Il bail-in prevede l’internalizzazione delle perdite con lo scopo di non far ricadere il peso delle crisi bancarie e dei relativi salvataggi sui bilanci pubblici spostando i costi dai contribuenti agli investitori e, infine, ai creditori. Applicato alle banche più piccole, questo sistema risulterebbe piuttosto problematico perché il modello di business delle banche piccole e medie non è idoneo ad emettere sul mercato obbligazioni subordinate e quindi a costituire quelle riserve finanziarie capace di assorbire le perdite. Di conseguenza, per i correntisti di queste banche, il rischio che le perdite in caso di crisi possano essere fronteggiate anche tramite i normali conti correnti non garantiti (per importi oltre i 100mila euro) sarebbe notevolmente maggiore.

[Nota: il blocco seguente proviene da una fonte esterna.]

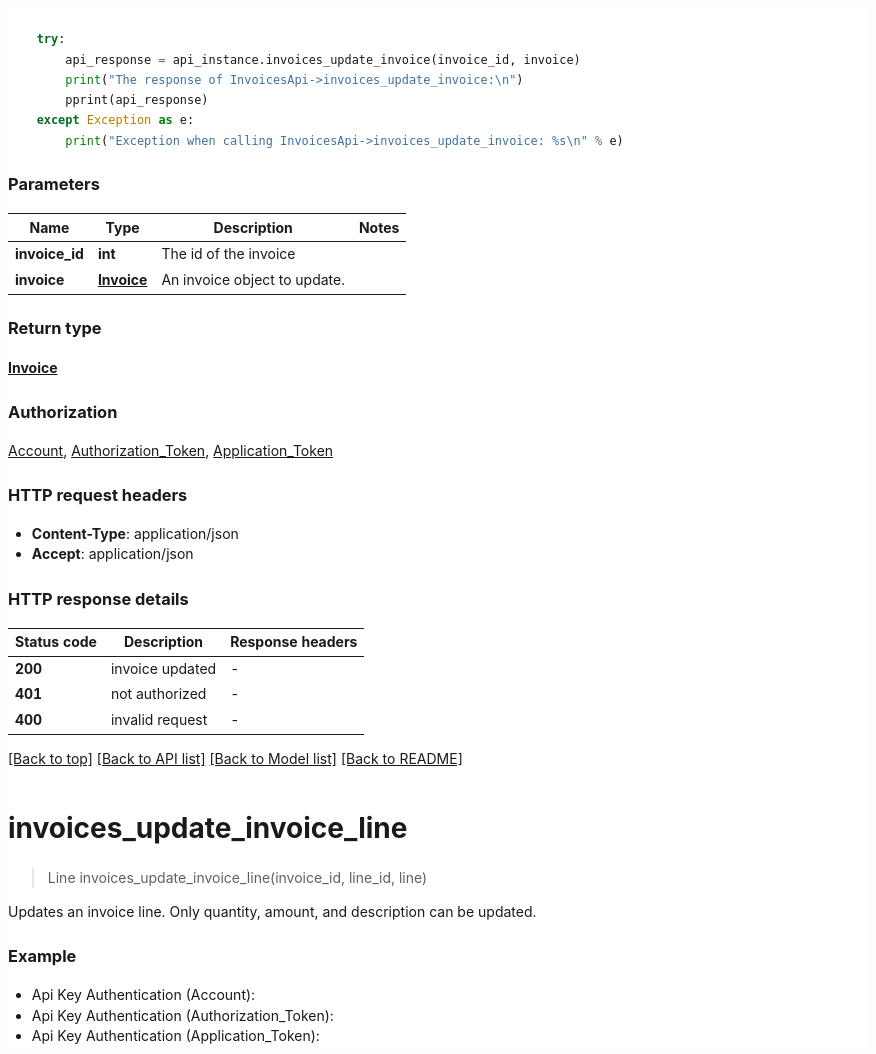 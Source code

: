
 ```python

    try:
        api_response = api_instance.invoices_update_invoice(invoice_id, invoice)
        print("The response of InvoicesApi->invoices_update_invoice:\n")
        pprint(api_response)
    except Exception as e:
        print("Exception when calling InvoicesApi->invoices_update_invoice: %s\n" % e)
```



### Parameters


Name | Type | Description  | Notes
------------- | ------------- | ------------- | -------------
 **invoice_id** | **int**| The id of the invoice | 
 **invoice** | [**Invoice**](Invoice.md)| An invoice object to update. | 

### Return type

[**Invoice**](Invoice.md)

### Authorization

[Account](../README.md#Account), [Authorization_Token](../README.md#Authorization_Token), [Application_Token](../README.md#Application_Token)

### HTTP request headers

 - **Content-Type**: application/json
 - **Accept**: application/json

### HTTP response details

| Status code | Description | Response headers |
|-------------|-------------|------------------|
**200** | invoice updated |  -  |
**401** | not authorized |  -  |
**400** | invalid request |  -  |

[[Back to top]](#) [[Back to API list]](../README.md#documentation-for-api-endpoints) [[Back to Model list]](../README.md#documentation-for-models) [[Back to README]](../README.md)

# **invoices_update_invoice_line**
> Line invoices_update_invoice_line(invoice_id, line_id, line)



Updates an invoice line. Only quantity, amount, and description can be updated.

### Example

* Api Key Authentication (Account):
* Api Key Authentication (Authorization_Token):
* Api Key Authentication (Application_Token):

La posizione dell’Italia al riguardo è molto chiara ed è stata ribadita dagli interventi di Visco e di Patuelli. Per il Presidente dell’Abi i salvataggi di banche in gravi difficoltà debbono essere preventivi, in modo da evitare maggiori rischi e costi. Ciò dovrebbe avvenire tramite l’intervento dei fondi bancari nazionali per la garanzia dei depositi, come è avvenuto in Italia fino al 2015 prima della “risoluzione” delle quattro banche, e come è tornato possibile dopo la “doppia conforme” sentenza del Tribunale e della Corte Ue che hanno dato ragione all’Italia riconoscendo la natura privata del Fondo Interbancario di Tutela dei Depositi. Il Governatore di Bankitalia è stato ancora più chiaro sul tema, affermando che l’applicazione del bail-in per le banche italiane Less Significant finirebbe per colpire i depositanti, oltre che i creditori senior, data la loro limitata capacità di collocare strumenti finanziari sul mercato dei capitali.

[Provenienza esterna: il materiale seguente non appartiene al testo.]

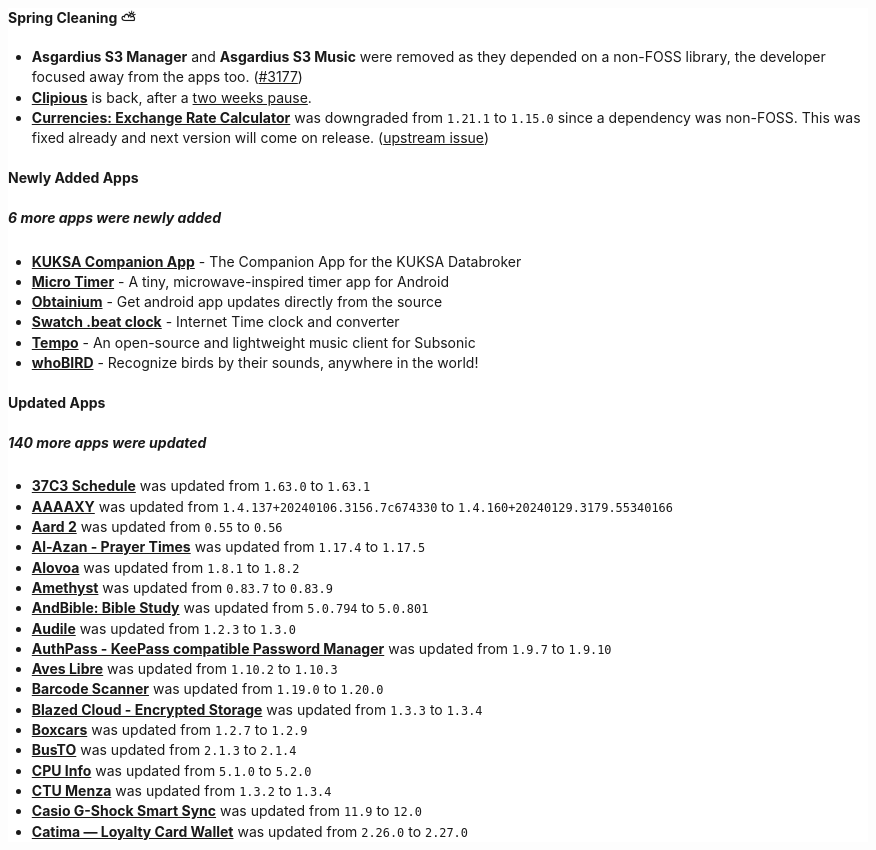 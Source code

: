 #### Spring Cleaning ⛅
* **Asgardius S3 Manager** and **Asgardius S3 Music** were removed as they depended on a non-FOSS library, the developer focused away from the apps too. ([#3177](https://gitlab.com/fdroid/fdroiddata/-/issues/3177))
* **[Clipious](https://f-droid.org/packages/com.github.lamarios.clipious)** is back, after a [two weeks pause](https://f-droid.org/2024/01/25/twif.html#spring-cleaning).
* **[Currencies: Exchange Rate Calculator](https://f-droid.org/packages/de.salomax.currencies)** was downgraded from `1.21.1` to `1.15.0` since a dependency was non-FOSS. This was fixed already and next version will come on release. ([upstream issue](https://github.com/sal0max/currencies/issues/55))


#### Newly Added Apps
##### 6 more apps were newly added
* **[KUKSA Companion App](https://f-droid.org/packages/org.eclipse.kuksa.companion)** - The Companion App for the KUKSA Databroker
* **[Micro Timer](https://f-droid.org/packages/dubrowgn.microtimer)** - A tiny, microwave-inspired timer app for Android
* **[Obtainium](https://f-droid.org/packages/dev.imranr.obtainium.fdroid)** - Get android app updates directly from the source
* **[Swatch .beat clock](https://f-droid.org/packages/eu.mirkodi.swatchbeatclock)** - Internet Time clock and converter
* **[Tempo](https://f-droid.org/packages/com.cappielloantonio.notquitemy.tempo)** - An open-source and lightweight music client for Subsonic
* **[whoBIRD](https://f-droid.org/packages/org.woheller69.whobird)** - Recognize birds by their sounds, anywhere in the world! 


#### Updated Apps
##### 140 more apps were updated
* **[37C3 Schedule](https://f-droid.org/packages/info.metadude.android.congress.schedule)** was updated from `1.63.0` to `1.63.1`
* **[AAAAXY](https://f-droid.org/packages/io.github.divverent.aaaaxy)** was updated from `1.4.137+20240106.3156.7c674330` to `1.4.160+20240129.3179.55340166`
* **[Aard 2](https://f-droid.org/packages/itkach.aard2)** was updated from `0.55` to `0.56`
* **[Al-Azan - Prayer Times](https://f-droid.org/packages/com.github.meypod.al_azan)** was updated from `1.17.4` to `1.17.5`
* **[Alovoa](https://f-droid.org/packages/com.alovoa.expo)** was updated from `1.8.1` to `1.8.2`
* **[Amethyst](https://f-droid.org/packages/com.vitorpamplona.amethyst)** was updated from `0.83.7` to `0.83.9`
* **[AndBible: Bible Study](https://f-droid.org/packages/net.bible.android.activity)** was updated from `5.0.794` to `5.0.801`
* **[Audile](https://f-droid.org/packages/com.mrsep.musicrecognizer)** was updated from `1.2.3` to `1.3.0`
* **[AuthPass - KeePass compatible Password Manager](https://f-droid.org/packages/design.codeux.authpass.fdroid)** was updated from `1.9.7` to `1.9.10`
* **[Aves Libre](https://f-droid.org/packages/deckers.thibault.aves.libre)** was updated from `1.10.2` to `1.10.3`
* **[Barcode Scanner](https://f-droid.org/packages/com.atharok.barcodescanner)** was updated from `1.19.0` to `1.20.0`
* **[Blazed Cloud - Encrypted Storage](https://f-droid.org/packages/com.chancesoftwarellc.blazedcloud)** was updated from `1.3.3` to `1.3.4`
* **[Boxcars](https://f-droid.org/packages/com.rocket9labs.boxcars)** was updated from `1.2.7` to `1.2.9`
* **[BusTO](https://f-droid.org/packages/it.reyboz.bustorino)** was updated from `2.1.3` to `2.1.4`
* **[CPU Info](https://f-droid.org/packages/com.kgurgul.cpuinfo)** was updated from `5.1.0` to `5.2.0`
* **[CTU Menza](https://f-droid.org/packages/cz.lastaapps.menza)** was updated from `1.3.2` to `1.3.4`
* **[Casio G-Shock Smart Sync](https://f-droid.org/packages/org.avmedia.gshockGoogleSync)** was updated from `11.9` to `12.0`
* **[Catima — Loyalty Card Wallet](https://f-droid.org/packages/me.hackerchick.catima)** was updated from `2.26.0` to `2.27.0`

È allora di tutta evidenza – e le prese di posizione di Visco e Patuelli lo manifestano con forza – come si mostri necessario ed urgente definire un quadro di gestione delle crisi bancarie specificatamente concepito per le banche di piccole e medie dimensioni. Peraltro, il riconoscimento della problematica applicazione del bail-in per tali istituti investe l’intero sistema bancario e, in definitiva, l’economia nel suo complesso, poiché è necessario preservare la fiducia del pubblico nei confronti delle banche, così come si dimostra fondamentale preservare la biodiversità all’interno del sistema bancario europeo. Le banche del territorio, prevalentemente medie e piccole, sono state e sono tuttora fortemente impegnate nel sostenere le famiglie ed il tessuto economico locale, fatto di piccole e medie imprese, nel corso delle crisi succedutesi in questi anni. Si tratta di uno sforzo importante, che va ad aggiungersi a quelli compiuti nel recente passato per adeguarsi ai requisiti minimi prudenziali in tema di adeguatezza patrimoniale posti dall’accordo di Basilea 3. È bene allora, oltre che necessario, assicurare la necessaria duttilità regolamentare, che non significa indebolire le regole fin qui introdotte sul bail-in, ma semplicemente renderle più efficaci all’interno di un panorama bancario europeo che non è omogeneo, dove l’attività economica, soprattutto in questi anni, risulta estremamente fragile, difendendo quella biodiversità che si è dimostrato un prezioso fattore di stabilità e, in prospettiva, di crescita. La compattezza delle maggiori autorità creditizie italiane lascia ben sperare.